When their children are old enough to start developing an "attitude" about sex, I'm sure the rest of these mamas won't be DTD in front of them. Your willingness to discuss it openly is going to do a lot more to shape their attitude than your willingness to do it in the same room with them. KWIM?

Everyone's feeling about it is different. Some people will only do it when their kid is under one year. Some people will only do it when their kid is asleep. Some will do it with the kid awake and distracted by toys.

Personally, for me it 's a private moment between me and DH and I don't want anyone else there.


----------



## 2much2luv (Jan 12, 2003)

I am so suprised at how natural it feels when they're in the room. I mean 3 years ago I never dreamed I'd be able to do 'that' with babies right there. But we are just very relaxed about it. It is so funny, but if one of them coughs or stirs we just stop for a minute so as not to wake her, look over and when she's done we're right back at it (after a giggle of course)
It is interesting that we all feel so differently on this issure. Perhaps we each know our own child best and truly know deep down what they want. Maybe some children are sensitive to things like this and if asked would prefer you take it in the other room. But maybe other children are less squeamish about it all and seriously could care less either way. Just some thoughts, but I know for sure that you are not defective if you don't do it with them in the room or if you do do it with them in the room. Every family and person is different. That;s all there is to it.


----------



## Piglet68 (Apr 5, 2002)

Well, I didn't vote b/c I don't know when we'll stop. DD is 10 months right now.

My problem is that if she ISN'T where I can see her, I can't concentrate on "the deed". I'm constantly thinking "what if she wakes and I can't hear her", etc. So we basically wait until DD is asleep and then we go for it. We have tried it a couple of times when she's awake and in the mood to play with some toys on the floor by herself for a bit. But lately that's not happening. It does sorta break the mood when you feel a little hand tap you on the shoulder, lol.

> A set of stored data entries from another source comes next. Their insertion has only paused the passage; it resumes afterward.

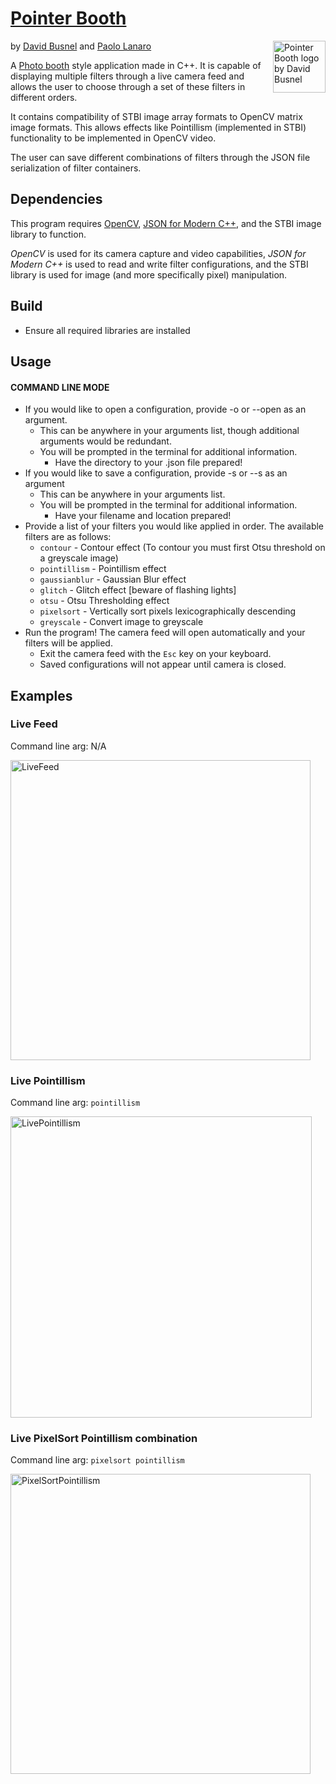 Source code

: # [Pointer Booth](https://github.com/PaoloLanaro/PointerBooth) 
<img src="https://github.com/PaoloLanaro/PointerBooth/assets/126436246/83e3280a-5e33-4556-aae4-e16db194669e" align = "right" alt="Pointer Booth logo by David Busnel" width="84" height="83">

by [David Busnel](https://github.com/dbusnel) and [Paolo Lanaro](https://github.com/paololanaro) 

A [Photo booth](https://en.wikipedia.org/wiki/Photo_Booth) style application made in C++.
It is capable of displaying multiple filters through a live camera feed and
allows the user to choose through a set of these filters in different orders.

It contains compatibility of STBI image array formats to OpenCV matrix image formats. 
This allows effects like Pointillism (implemented in STBI) functionality to be implemented in OpenCV video.

The user can save different combinations of filters through the JSON file serialization of filter containers.

## Dependencies

This program requires [OpenCV](https://opencv.org/), [JSON for Modern C++](https://github.com/nlohmann/json), and the STBI image library to function.

*OpenCV* is used for its camera capture and video capabilities, *JSON for Modern C++* is used to read and write filter
configurations, and the STBI library is used for image (and more specifically pixel) manipulation.

## Build
 - Ensure all required libraries are installed

## Usage
#### COMMAND LINE MODE
 - If you would like to open a configuration, provide -o or --open as an argument.
   - This can be anywhere in your arguments list, though additional arguments would be redundant.
   - You will be prompted in the terminal for additional information.
     - Have the directory to your .json file prepared!
 - If you would like to save a configuration, provide -s or --s as an argument
   - This can be anywhere in your arguments list.
   - You will be prompted in the terminal for additional information.
     - Have your filename and location prepared!
 - Provide a list of your filters you would like applied in order. The available filters are as follows:
   - `contour` - Contour effect (To contour you must first Otsu threshold on a greyscale image)
   - `pointillism` - Pointillism effect
   - `gaussianblur` - Gaussian Blur effect
   - `glitch` - Glitch effect [beware of flashing lights]
   - `otsu` - Otsu Thresholding effect
   - `pixelsort` - Vertically sort pixels lexicographically descending
   - `greyscale` - Convert image to greyscale
 - Run the program! The camera feed will open automatically and your filters will be applied.
   - Exit the camera feed with the `Esc` key on your keyboard.
   - Saved configurations will not appear until camera is closed.

## Examples

### Live Feed
Command line arg: N/A

<img width="480" alt="LiveFeed" src="https://github.com/PaoloLanaro/PointerBooth/assets/126436246/245d29f9-1ec2-4137-a726-8c1e59fbf8f8">

### Live Pointillism
Command line arg: `pointillism`

<img width="482" alt="LivePointillism" src="https://github.com/PaoloLanaro/PointerBooth/assets/126436246/c9215d2a-f517-4d5f-954e-f05442e7f2f2">

### Live PixelSort Pointillism combination
Command line arg: `pixelsort pointillism`

<img width="480" alt="PixelSortPointillism" src="https://github.com/PaoloLanaro/PointerBooth/assets/126436246/39de243c-485a-49b1-8542-93cabb6a818d">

I have no issues with it, though. It's a loving thing between mum and dad. I'm sure at some point we will not be comfortable doing it, but I'm guessing that we'll know when that happens.


----------



## kindmomma (Sep 18, 2002)

I have a funny story
I have a friend from Englad who asked me how we "do it" if the children are in our bed.....
Well we have this comforter that we throw on the couch and that is where we do it. Sometimes the one who is "in the mood" throws the comforter on the couch as a "hint"
She came to stay with us a few days and when she was off to bed asked me for a heavier blanket. When I brought her a comforter she said 'This isn't the shag rag is it"
I about died, that is what we call it now. DH yelling "where is the shag rag"
LOL


----------



## mama_kass (Jan 11, 2003)

Shag rag, I love that.

DS is 7 months old. When he is asleep we can DTD at the bottom of the bed without disturbing him at all. We are both comfortable with this. However, quite often we find other places. It is fun! DTD in the same place at the same time is boring. I like the adventure that co-sleeping has added to our DTD.


----------



## Moon (Nov 25, 2001)

Sophie is now.....holy smokes, 19 months old. When dp is here, she goes to sleep in our bed but we then move her to the cot which is alongside the bed on my side.

It never ceases to amaze me how much she can sleep through.

On the odd occasion she's woken up, the VERY odd occasion, we stop, sooth her back down, and then take up where we left off.


----------



## MoonLissa (May 3, 2003)

SHAG RAG!!!







I love it!

^^Liss


----------



## tausborn (Aug 10, 2003)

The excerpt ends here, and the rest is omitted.